The story began in 1870. Family patriarch, Francis Eunoch Myers, arrived in Ashland, OH to work as a clerk in a dry goods store on Main Street. Barely a decade later, he and his younger brother Philip Andrews started a pump factory, and the rest is Ashland history.
By the end of the first decade of the 20th century, F. E. Myers and Brother Co. had multiple plants. They produced more than 175,000 pumps a year and shipped to about 30,000 dealers around the world, making them the largest industry in town and the main employer. With this financial success came a taste for fine furnishings and the arts. In 1897, Eunoch built a house on Center Street in celebration of his silver wedding anniversary, and it transformed into a treasure chest. Described by local newspapers as “a palace,” everything in it was one-of-a-kind: from glass-paneled doors to mirrored walls, frescoed ceilings to paintings, rugs, and tapestries. The house quickly became the center of Ashland society life.
Industry mingled with music for Eunoch’s five children (one of Ashland’s very first organs was installed in their house) and religious devotion with civic mindedness. For this next generation — and especially for son John Clement Myers — a knowledge of art and a passion for collecting became a way of life, as did a different type of sharing with the Ashland community.
Starting in the late 1930s, nature lovers were welcome to wander through the extraordinary flower garden behind Myers’ house. Built on the model of English gardens and surrounded by a canopy of oaks and maples, the garden’s flora meandered between sculpted shrubbery and shallow pools filled with Koi. There was even a seasonal printed brochure available, describing the various types of plants and flowers (which one year included some 6,000 tulips) and their locations. The garden was also the site of community events. Graduates of Ashland High School would receive their diplomas on a makeshift stage, and the school choir, band and orchestra, and even the Ashland Symphony, would often perform there.
Myers clearly liked to host his fellow Ashland residents, and not just in the garden. In the years following World War II, if you were a student at Ashland College and wanted to experience European Old Master paintings firsthand without driving 70 miles to visit the incomparable Cleveland Museum of Art, you could simply go to the Myers house. There, you would not only see one of the largest collections in the area, but also hear Myers speak passionately about the works and the artists who made them. He loved to share the histories of both paintings and artists, and he would make a point of reading about them before each acquisition. Such acquisitions — especially Old Masters, which were Myers’ favorites — multiplied throughout the 1930s. Soon, the paintings lined the walls of all the downstairs rooms, the main staircase, and even the children’s bedrooms (for a while, it seems, son Jack would wake up to a Gainsborough). Like a true curator, Myers would occasionally bring new paintings into the house from the many others stored in the basement. The art-filled house became an off-campus, art history classroom of sorts.

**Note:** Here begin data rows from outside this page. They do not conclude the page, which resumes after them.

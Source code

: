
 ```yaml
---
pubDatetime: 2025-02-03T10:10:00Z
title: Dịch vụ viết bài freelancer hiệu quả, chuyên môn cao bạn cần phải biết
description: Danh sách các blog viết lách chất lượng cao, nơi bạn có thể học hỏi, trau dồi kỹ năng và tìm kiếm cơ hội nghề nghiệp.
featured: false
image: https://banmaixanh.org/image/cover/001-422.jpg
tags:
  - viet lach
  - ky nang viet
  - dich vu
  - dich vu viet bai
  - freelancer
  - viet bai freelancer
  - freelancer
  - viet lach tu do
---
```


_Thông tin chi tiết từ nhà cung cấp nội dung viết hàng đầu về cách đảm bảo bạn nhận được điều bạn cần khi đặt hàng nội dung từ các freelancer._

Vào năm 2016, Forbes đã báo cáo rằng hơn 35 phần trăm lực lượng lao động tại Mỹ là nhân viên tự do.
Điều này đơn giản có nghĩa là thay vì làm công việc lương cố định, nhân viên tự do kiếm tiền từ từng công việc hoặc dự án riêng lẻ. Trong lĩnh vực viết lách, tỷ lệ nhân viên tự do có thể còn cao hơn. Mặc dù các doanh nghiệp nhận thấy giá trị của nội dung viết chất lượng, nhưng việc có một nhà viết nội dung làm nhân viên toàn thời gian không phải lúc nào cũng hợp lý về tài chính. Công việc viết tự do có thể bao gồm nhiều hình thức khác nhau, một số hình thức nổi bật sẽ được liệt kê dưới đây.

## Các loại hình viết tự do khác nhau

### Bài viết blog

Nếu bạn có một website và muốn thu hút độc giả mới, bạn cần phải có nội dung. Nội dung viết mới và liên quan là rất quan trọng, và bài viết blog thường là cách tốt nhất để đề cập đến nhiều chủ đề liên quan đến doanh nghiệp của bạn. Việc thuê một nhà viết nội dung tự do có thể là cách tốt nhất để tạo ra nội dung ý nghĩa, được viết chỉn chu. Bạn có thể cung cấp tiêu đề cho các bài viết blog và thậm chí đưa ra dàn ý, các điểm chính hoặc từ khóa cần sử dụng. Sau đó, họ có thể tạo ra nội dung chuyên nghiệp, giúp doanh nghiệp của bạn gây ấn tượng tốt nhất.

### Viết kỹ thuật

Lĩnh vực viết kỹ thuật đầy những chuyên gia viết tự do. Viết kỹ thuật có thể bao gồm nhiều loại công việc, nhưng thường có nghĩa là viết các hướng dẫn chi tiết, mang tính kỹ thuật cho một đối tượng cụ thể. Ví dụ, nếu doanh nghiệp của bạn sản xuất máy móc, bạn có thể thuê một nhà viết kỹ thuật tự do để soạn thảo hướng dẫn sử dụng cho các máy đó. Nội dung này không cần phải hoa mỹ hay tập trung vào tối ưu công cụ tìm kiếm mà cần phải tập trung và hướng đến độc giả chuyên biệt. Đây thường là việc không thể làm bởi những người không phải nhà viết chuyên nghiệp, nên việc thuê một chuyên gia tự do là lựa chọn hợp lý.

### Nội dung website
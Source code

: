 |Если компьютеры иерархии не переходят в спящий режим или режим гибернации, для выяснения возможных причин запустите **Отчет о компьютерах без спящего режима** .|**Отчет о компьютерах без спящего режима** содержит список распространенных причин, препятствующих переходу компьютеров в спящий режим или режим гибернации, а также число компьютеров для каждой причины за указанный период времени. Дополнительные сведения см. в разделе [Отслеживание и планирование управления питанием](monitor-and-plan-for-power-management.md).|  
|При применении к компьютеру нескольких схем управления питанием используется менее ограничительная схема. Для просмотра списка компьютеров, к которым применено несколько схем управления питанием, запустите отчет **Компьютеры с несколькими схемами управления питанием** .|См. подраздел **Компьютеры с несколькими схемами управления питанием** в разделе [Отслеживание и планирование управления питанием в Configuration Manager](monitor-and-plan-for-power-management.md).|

Half a century later, some of these paintings are in another building that functions as a classroom: the Rollins Museum of Art. We are one of the beneficiaries of John C. Myers’ passion to share his art with others and to teach about it. After his death and continuing through the decades (the most recent donation by the family, Andrew Geddes’ A Peasant Boy and Girl, dates from 2015), his heirs gave much of his collection to a number of institutions of higher learning, Rollins among them.
The first exhibition of Myers paintings at Rollins was held in Alumni House in 1960. Since then, several others have been dedicated to their legacy, including during the celebration of Rollins’ Centennial Year (1986), and the current The Myers Legacy: Dutch and Flemish Paintings from the Collection, which is open through August 26.